*** Opening of Task data ***
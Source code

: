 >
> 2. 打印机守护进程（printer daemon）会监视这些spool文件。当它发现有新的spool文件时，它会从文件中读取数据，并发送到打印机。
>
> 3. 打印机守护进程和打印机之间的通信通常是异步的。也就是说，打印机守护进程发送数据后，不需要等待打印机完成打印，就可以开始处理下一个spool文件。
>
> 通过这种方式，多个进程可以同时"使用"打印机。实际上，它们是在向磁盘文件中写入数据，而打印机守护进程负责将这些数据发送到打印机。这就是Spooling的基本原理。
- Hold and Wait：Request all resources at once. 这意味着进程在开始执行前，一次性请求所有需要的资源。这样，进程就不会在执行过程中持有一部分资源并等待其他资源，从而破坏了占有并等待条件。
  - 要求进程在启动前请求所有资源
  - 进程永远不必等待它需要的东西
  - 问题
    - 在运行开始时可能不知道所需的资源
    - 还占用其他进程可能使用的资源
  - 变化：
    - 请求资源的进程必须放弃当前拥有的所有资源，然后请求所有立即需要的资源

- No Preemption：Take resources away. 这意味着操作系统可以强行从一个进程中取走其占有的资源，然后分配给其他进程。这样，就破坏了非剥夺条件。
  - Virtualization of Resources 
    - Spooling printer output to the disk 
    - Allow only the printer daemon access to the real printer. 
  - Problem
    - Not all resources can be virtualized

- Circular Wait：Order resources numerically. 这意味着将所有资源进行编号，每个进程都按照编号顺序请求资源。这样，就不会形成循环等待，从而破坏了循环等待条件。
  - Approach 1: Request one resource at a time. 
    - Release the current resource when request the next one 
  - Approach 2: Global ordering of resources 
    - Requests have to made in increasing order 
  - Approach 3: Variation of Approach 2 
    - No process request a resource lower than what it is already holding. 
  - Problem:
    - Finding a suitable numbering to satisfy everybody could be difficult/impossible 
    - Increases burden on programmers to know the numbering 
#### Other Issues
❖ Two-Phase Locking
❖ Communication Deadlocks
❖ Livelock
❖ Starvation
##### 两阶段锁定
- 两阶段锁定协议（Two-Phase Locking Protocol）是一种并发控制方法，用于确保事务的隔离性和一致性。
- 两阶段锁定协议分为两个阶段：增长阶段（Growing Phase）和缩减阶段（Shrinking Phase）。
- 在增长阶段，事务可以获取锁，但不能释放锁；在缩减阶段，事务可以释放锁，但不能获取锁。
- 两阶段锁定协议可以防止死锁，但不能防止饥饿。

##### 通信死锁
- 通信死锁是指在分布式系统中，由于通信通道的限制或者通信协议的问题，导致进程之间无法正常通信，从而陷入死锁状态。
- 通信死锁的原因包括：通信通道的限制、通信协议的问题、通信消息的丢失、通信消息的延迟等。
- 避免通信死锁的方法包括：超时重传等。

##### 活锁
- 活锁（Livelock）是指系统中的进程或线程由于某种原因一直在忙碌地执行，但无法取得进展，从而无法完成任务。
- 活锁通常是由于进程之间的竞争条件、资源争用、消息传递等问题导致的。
*** Close of Task data ***
**Description of the task:** Pull each line that includes the word "Locking" out of the material above.

**Task result:**
❖ Two-Phase Locking
- 两阶段锁定协议（Two-Phase Locking Protocol）是一种并发控制方法，用于确保事务的隔离性和一致性。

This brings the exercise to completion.